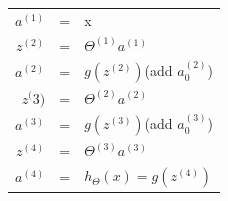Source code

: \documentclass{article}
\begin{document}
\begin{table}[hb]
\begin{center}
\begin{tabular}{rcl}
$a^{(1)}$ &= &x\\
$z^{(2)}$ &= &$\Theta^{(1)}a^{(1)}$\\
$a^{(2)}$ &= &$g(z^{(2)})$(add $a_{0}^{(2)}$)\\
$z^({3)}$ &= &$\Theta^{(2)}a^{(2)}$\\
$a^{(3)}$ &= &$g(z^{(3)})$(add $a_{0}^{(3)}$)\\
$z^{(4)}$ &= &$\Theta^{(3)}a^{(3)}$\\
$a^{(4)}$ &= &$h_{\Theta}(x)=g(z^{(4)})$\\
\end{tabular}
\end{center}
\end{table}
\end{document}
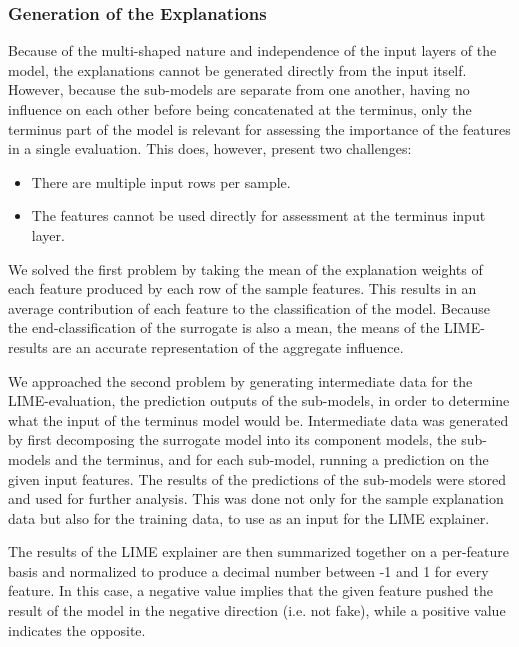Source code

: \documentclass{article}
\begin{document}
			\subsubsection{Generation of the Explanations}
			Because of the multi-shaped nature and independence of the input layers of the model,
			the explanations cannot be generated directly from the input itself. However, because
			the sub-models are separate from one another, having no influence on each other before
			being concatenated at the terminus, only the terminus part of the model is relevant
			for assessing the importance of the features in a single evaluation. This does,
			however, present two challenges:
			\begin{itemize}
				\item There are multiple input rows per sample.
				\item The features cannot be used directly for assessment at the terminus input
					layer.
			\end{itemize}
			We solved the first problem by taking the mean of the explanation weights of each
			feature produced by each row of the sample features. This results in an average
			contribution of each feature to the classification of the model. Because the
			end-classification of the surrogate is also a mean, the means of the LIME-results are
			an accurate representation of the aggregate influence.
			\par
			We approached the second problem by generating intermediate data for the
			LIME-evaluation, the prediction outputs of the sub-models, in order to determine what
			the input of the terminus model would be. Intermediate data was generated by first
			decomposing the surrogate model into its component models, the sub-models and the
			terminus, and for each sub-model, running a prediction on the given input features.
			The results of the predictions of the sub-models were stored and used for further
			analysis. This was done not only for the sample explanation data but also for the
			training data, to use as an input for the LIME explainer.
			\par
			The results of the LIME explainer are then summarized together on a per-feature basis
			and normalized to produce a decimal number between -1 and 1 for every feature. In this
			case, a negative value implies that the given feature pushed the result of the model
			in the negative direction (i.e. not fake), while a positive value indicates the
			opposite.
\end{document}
::::::
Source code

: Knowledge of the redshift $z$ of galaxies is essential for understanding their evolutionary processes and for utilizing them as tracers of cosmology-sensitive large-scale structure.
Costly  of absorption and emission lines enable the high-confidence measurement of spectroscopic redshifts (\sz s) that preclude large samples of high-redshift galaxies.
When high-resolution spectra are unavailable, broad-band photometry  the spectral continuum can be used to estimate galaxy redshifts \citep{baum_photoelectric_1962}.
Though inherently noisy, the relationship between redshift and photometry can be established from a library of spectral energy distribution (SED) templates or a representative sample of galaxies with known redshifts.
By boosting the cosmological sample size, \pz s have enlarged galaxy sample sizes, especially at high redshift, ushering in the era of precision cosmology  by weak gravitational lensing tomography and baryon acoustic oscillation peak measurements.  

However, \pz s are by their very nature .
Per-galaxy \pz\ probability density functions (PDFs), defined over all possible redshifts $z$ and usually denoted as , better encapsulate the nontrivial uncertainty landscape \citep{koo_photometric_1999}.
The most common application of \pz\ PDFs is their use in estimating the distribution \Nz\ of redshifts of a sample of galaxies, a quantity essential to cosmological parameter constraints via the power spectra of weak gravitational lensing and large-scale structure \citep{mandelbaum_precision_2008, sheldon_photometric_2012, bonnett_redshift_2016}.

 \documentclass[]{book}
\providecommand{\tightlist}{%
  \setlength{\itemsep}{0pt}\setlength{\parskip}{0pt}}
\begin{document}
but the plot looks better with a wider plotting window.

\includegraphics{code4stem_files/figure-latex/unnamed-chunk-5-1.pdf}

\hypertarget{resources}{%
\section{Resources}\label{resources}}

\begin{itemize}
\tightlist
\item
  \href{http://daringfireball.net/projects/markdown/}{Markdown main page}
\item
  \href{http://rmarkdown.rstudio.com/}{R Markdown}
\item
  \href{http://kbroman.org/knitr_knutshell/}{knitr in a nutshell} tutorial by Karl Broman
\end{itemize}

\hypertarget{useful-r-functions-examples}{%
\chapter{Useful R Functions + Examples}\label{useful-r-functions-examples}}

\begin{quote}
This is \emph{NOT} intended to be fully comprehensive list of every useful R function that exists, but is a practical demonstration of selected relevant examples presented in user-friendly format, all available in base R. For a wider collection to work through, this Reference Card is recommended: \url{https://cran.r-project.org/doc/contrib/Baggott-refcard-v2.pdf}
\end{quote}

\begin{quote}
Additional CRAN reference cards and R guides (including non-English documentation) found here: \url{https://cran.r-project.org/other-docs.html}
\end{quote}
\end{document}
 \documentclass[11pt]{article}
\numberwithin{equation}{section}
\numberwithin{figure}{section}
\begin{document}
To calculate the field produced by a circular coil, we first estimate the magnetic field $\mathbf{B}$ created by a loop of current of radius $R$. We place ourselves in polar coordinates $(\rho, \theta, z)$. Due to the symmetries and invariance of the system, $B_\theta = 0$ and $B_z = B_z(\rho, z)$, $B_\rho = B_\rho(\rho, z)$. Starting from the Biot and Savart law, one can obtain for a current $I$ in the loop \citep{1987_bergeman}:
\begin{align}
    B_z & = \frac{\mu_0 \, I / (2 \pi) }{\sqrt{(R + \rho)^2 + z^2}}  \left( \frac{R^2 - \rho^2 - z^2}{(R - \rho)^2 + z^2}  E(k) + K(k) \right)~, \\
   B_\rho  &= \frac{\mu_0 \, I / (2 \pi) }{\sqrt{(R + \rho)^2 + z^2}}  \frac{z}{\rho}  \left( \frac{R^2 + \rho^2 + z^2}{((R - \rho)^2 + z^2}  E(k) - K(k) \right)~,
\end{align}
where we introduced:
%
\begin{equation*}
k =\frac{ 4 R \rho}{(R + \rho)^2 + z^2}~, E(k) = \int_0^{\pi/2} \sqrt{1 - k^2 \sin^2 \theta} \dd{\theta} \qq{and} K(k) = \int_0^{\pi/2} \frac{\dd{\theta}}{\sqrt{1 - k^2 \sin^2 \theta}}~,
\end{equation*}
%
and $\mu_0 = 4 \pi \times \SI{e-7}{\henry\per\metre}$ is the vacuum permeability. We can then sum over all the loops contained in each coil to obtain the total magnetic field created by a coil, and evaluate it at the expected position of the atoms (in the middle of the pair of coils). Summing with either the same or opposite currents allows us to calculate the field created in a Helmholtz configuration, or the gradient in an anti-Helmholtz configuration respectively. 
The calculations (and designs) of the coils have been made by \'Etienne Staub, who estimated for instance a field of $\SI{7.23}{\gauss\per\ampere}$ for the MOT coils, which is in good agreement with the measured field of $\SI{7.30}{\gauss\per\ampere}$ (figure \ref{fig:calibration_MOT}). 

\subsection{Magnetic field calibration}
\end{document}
::::::
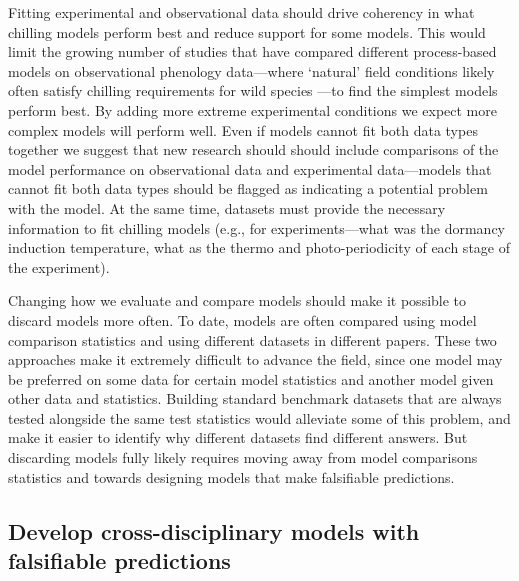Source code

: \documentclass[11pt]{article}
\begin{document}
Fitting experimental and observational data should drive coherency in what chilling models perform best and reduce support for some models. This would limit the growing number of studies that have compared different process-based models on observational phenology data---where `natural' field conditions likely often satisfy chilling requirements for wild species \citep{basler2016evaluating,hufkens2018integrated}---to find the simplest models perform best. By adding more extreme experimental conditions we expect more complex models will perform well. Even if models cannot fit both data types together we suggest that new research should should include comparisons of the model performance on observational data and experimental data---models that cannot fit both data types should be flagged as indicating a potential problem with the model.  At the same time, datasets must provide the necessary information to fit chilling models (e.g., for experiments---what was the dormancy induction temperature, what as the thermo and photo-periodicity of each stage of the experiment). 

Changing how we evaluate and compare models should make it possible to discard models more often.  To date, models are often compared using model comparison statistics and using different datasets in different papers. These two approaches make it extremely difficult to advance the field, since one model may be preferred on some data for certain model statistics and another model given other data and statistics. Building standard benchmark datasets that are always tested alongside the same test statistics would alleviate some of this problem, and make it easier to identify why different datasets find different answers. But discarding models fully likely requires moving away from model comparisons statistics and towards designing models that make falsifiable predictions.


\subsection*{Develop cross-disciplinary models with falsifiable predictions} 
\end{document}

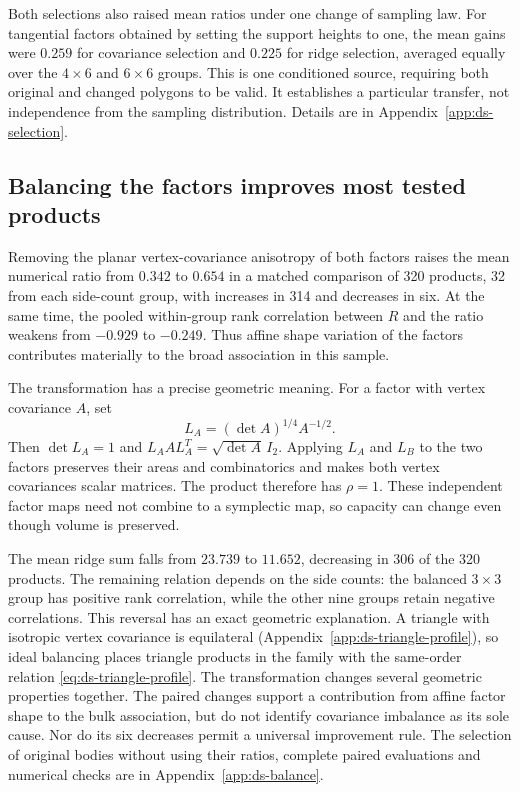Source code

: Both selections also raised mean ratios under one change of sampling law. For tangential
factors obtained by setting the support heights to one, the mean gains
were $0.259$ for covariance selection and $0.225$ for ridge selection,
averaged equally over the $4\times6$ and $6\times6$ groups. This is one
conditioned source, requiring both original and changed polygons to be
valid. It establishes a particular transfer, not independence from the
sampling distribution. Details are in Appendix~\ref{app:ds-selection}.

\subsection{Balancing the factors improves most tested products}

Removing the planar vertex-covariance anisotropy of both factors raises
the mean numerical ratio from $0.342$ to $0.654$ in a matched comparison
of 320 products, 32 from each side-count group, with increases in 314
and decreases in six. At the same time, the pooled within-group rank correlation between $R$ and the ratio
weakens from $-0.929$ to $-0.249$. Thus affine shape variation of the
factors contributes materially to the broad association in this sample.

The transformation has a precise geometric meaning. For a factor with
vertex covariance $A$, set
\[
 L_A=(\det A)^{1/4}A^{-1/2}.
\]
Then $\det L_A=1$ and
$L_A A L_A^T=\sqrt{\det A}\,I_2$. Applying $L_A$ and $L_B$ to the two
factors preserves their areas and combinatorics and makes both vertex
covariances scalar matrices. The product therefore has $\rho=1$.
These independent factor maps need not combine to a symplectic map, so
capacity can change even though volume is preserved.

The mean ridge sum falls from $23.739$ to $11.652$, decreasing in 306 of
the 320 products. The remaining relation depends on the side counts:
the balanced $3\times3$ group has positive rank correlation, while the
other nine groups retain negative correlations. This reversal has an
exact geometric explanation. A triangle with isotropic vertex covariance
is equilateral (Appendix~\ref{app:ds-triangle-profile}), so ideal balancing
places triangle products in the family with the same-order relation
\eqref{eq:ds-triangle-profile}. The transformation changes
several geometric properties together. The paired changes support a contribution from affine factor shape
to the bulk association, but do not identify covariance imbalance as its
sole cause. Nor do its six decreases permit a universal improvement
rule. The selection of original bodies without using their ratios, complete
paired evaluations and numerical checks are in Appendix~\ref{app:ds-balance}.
::::::
Your task
What is asked for is an exact copy of the lines above from the one containing "vertex covariance $A$, set" through the one containing "so ideal balancing", and only those.

The completed task
vertex covariance $A$, set
\[
 L_A=(\det A)^{1/4}A^{-1/2}.
\]
Then $\det L_A=1$ and
$L_A A L_A^T=\sqrt{\det A}\,I_2$. Applying $L_A$ and $L_B$ to the two
factors preserves their areas and combinatorics and makes both vertex
covariances scalar matrices. The product therefore has $\rho=1$.
These independent factor maps need not combine to a symplectic map, so
capacity can change even though volume is preserved.

The mean ridge sum falls from $23.739$ to $11.652$, decreasing in 306 of
the 320 products. The remaining relation depends on the side counts:
the balanced $3\times3$ group has positive rank correlation, while the
other nine groups retain negative correlations. This reversal has an
exact geometric explanation. A triangle with isotropic vertex covariance
is equilateral (Appendix~\ref{app:ds-triangle-profile}), so ideal balancing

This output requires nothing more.